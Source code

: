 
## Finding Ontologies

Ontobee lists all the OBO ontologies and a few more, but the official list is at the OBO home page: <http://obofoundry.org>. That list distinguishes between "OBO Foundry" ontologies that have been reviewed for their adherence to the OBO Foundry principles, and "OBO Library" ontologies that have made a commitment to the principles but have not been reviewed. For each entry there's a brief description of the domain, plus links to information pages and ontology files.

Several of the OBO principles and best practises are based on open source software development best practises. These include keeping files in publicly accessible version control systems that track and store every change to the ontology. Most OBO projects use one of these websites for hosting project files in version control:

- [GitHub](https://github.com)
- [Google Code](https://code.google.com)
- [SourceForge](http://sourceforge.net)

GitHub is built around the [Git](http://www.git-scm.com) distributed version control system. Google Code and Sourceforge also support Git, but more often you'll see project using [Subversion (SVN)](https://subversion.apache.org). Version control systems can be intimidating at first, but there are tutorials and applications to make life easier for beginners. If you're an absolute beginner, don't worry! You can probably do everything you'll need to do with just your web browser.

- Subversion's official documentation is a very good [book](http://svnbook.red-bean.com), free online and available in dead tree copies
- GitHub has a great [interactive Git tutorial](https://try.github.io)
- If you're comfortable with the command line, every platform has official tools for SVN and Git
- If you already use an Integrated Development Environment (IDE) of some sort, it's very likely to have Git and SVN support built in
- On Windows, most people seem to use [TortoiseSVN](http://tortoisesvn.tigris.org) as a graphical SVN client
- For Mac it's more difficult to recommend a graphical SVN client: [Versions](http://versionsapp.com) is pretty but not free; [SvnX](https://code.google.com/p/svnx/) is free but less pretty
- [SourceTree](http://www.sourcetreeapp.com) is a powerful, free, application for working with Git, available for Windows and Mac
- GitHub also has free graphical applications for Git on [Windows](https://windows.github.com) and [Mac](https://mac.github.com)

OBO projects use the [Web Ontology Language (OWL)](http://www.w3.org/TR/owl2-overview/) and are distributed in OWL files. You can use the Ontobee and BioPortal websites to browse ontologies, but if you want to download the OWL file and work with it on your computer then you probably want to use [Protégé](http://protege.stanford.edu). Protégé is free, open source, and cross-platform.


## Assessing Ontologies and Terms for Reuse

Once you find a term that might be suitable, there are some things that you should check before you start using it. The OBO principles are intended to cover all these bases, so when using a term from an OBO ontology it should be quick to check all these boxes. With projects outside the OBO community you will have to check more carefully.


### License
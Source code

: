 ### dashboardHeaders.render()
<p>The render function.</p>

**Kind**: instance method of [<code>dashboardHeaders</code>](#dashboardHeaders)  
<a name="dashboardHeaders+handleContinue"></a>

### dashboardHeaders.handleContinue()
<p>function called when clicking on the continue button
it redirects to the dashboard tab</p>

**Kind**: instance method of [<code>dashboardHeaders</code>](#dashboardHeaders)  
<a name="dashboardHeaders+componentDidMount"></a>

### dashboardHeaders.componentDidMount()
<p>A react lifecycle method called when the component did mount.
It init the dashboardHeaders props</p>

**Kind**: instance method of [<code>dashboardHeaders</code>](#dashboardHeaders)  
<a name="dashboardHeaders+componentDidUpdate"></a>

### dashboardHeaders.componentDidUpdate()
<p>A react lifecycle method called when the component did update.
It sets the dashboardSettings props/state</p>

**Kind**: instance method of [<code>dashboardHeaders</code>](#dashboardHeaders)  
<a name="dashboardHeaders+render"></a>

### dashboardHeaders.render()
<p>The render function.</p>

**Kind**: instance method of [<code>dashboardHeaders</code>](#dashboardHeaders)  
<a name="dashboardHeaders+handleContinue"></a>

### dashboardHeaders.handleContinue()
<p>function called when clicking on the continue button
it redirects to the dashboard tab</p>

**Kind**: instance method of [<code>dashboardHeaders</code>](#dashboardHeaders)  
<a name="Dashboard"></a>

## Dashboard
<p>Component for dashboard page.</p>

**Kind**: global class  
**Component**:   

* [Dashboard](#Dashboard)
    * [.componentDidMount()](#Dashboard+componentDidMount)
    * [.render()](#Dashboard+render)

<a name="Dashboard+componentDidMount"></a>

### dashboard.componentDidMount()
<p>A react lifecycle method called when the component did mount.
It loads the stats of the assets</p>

* * *

What the task requires
Could you copy each line of the material that holds "these"?

Answer to this task
Several of the OBO principles and best practises are based on open source software development best practises. These include keeping files in publicly accessible version control systems that track and store every change to the ontology. Most OBO projects use one of these websites for hosting project files in version control:
Once you find a term that might be suitable, there are some things that you should check before you start using it. The OBO principles are intended to cover all these bases, so when using a term from an OBO ontology it should be quick to check all these boxes. With projects outside the OBO community you will have to check more carefully.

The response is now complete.